Daha yoğun bir işbirliği

Türk Alman Araştırma, Eğitim ve Yenilikçilik Yılı çok sayıda projenin gerçekleştirilmesini sağlıyor.

13.08.2014
© BMBF/Jessica Wahl - Wissenschaftsjahr

1997’den beri her sene düzenlenen “Informatica Feminale”nin odağında bilgisayar bilimleri alanında iletişim ağlarının oluşturulması yer alıyor. Bu alandaki kadınlara yönelik gerçekleştirilen yaz okulu, yerli ve yabancı kadın öğretim üyelerini ve öğrencileri Bremen Üniversitesi’nde bir araya getiriyor. Forumun 2014 Ağustosundaki buluşmasının farklı bir ağırlığı olacak: “Türk-Alman Araştırma, Eğitim ve İnovasyon Yılı 2014” çerçevesinde gerçekleştirilecek bu seneki foruma, bilgi ve iletişim teknolojileri alanından 10 Türk kadın lisans, doktora ve doktora sonrası öğrencisi davet edildi. Katılımcıların bilgisayar bilimi alanında bilgi ve deneyimlerini paylaşacakları forum, sürdürülebilir bir iletişim ağının kurulmasının başlangıcı olacak.
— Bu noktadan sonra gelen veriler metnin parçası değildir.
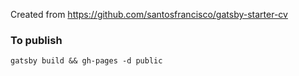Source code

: Created from https://github.com/santosfrancisco/gatsby-starter-cv

### To publish
`gatsby build && gh-pages -d public`
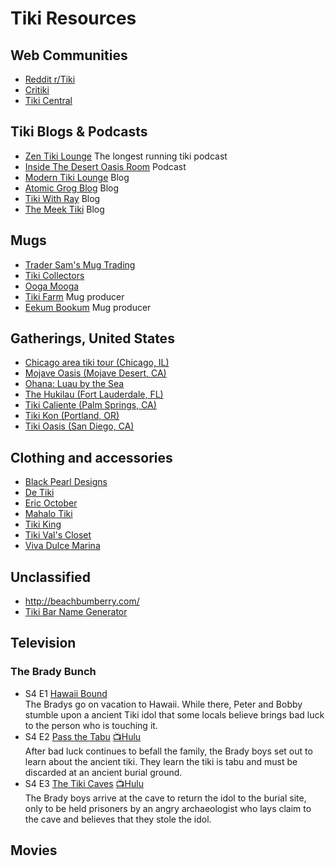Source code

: # Tiki Resources
## Web Communities
* [Reddit r/Tiki](https://www.reddit.com/r/Tiki/)
* [Critiki](https://critiki.com/)
* [Tiki Central](http://www.tikiroom.com/tikicentral/bb/)
## Tiki Blogs & Podcasts
* [Zen Tiki Lounge](https://www.zentikilounge.com/) The longest running tiki podcast
* [Inside The Desert Oasis Room](http://polynesianpop.podomatic.com/) Podcast
* [Modern Tiki Lounge](http://www.moderntikilounge.com/) Blog
* [Atomic Grog Blog](http://www.slammie.com/atomicgrog/blog/) Blog
* [Tiki With Ray](http://http//www.tikiwithray.com/) Blog
* [The Meek Tiki](https://themeektiki.wordpress.com/) Blog
## Mugs
* [Trader Sam's Mug Trading](https://www.facebook.com/groups/1621478511405443/?ref=group_browse)
* [Tiki Collectors](https://www.facebook.com/groups/466693903506659/?ref=group_browse)
* [Ooga Mooga](http://www.ooga-mooga.com/)
* [Tiki Farm](http://www.tikifarm.com/) Mug producer
* [Eekum Bookum](https://www.facebook.com/EekumBookumTikiMugs/) Mug producer
## Gatherings, United States
* [Chicago area tiki tour (Chicago, IL)](http://fraternalorderofmoai.org/events/catt/)
* [Mojave Oasis (Mojave Desert, CA)](http://mojaveoasis.com/)
* [Ohana: Luau by the Sea](http://www.fraternalorderofmoai.org/ohana/)
* [The Hukilau (Fort Lauderdale, FL)](https://www.thehukilau.com/)
* [Tiki Caliente (Palm Springs, CA)](https://www.tiki-caliente.com/)
* [Tiki Kon (Portland, OR)](https://www.tikikon.com/)
* [Tiki Oasis (San Diego, CA)](https://tikioasis.com/)
## Clothing and accessories
* [Black Pearl Designs](https://www.blackpearldesigns.com/)
* [De Tiki](https://www.facebook.com/pages/category/Just-For-Fun/Jimmys-Custom-Tiki-Carving-1486236151673537/)
* [Eric October](http://ericoctober.com/)
* [Mahalo Tiki](http://www.mahalotiki.com/)
* [Tiki King](http://www.tikiking.com/)
* [Tiki Val's Closet](http://www.tikivalscloset.com/)
* [Viva Dulce Marina](https://www.etsy.com/shop/VivaDulceMarina)
## Unclassified
* http://beachbumberry.com/
* [Tiki Bar Name Generator](https://www.hanttula.com/tiki-bar-name-generator/)
## Television
### The Brady Bunch
* S4 E1 [Hawaii Bound](https://www.imdb.com/title/tt0531098/?ref_=ttep_ep1)  
The Bradys go on vacation to Hawaii. While there, Peter and Bobby stumble upon a ancient Tiki idol that some locals believe brings bad luck to the person who is touching it.
* S4 E2 [Pass the Tabu](https://www.imdb.com/title/tt0531119/?ref_=ttep_ep2) [📺Hulu](https://www.hulu.com/watch/d943d718-35ad-464d-bab5-64419db027fa)  
After bad luck continues to befall the family, the Brady boys set out to learn about the ancient tiki. They learn the tiki is tabu and must be discarded at an ancient burial ground.
* S4 E3 [The Tiki Caves](https://www.imdb.com/title/tt0531151/?ref_=ttep_ep3) [📺Hulu](https://www.hulu.com/watch/07a5a000-5495-43e2-ba93-d653cc8eba84)  
The Brady boys arrive at the cave to return the idol to the burial site, only to be held prisoners by an angry archaeologist who lays claim to the cave and believes that they stole the idol.
## Movies
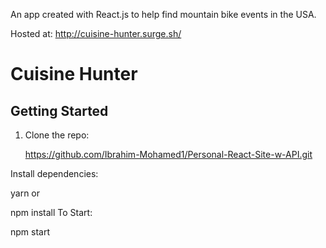 An app created with React.js to help find mountain bike events in the USA.

Hosted at: http://cuisine-hunter.surge.sh/

# Cuisine Hunter

## Getting Started

1. Clone the repo:

    https://github.com/Ibrahim-Mohamed1/Personal-React-Site-w-API.git

Install dependencies:

yarn
or

npm install
To Start:

npm start
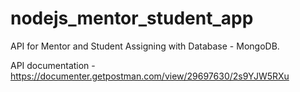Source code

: # nodejs_mentor_student_app
API for Mentor and Student Assigning with Database - MongoDB.

API documentation - https://documenter.getpostman.com/view/29697630/2s9YJW5RXu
Bremen Üniversitesi temsilcileri 2014 Kasımında, özellikle de Almanya’daki üniversitelerle ortaklıkları bulunan Ankara ve İstanbul’daki üniversitelerde düzenlenecek bilgilendirme günlerinde, “Informatica Feminale”yi tanıtarak, bu alandaki Türk kadın öğrencileri bir sonraki buluşmaya katılmaları için teşvik edecek. 2015’te düzenlenecek olan yaz okuluna Türkiye’den kadın öğretim üyeleri de davet edilecek. Eğitimcilerin bölümlerinde uyguladıkları ders malzemeleri üzerinden, bilgisayar bilimleri eğitiminde yeni yaklaşımların tartışılması hedefleniyor. “Informatica Feminale”nin kurucularından, Bremen Üniversitesi Doğa ve Teknik Bilimlerinde Kadınlar Yetkinlik Merkezi bilimsel yöneticisi Veronika Oechtering, bu gelişmeyle ilgili düşüncelerini şöyle belirtti: “Katılımcıların Almanya ve Türkiye’de bir araya gelmelerinin, hem eğitimdeki hem de iş hayatındaki uygulamalarda ilham verici sonuçları olacağına inanıyoruz.”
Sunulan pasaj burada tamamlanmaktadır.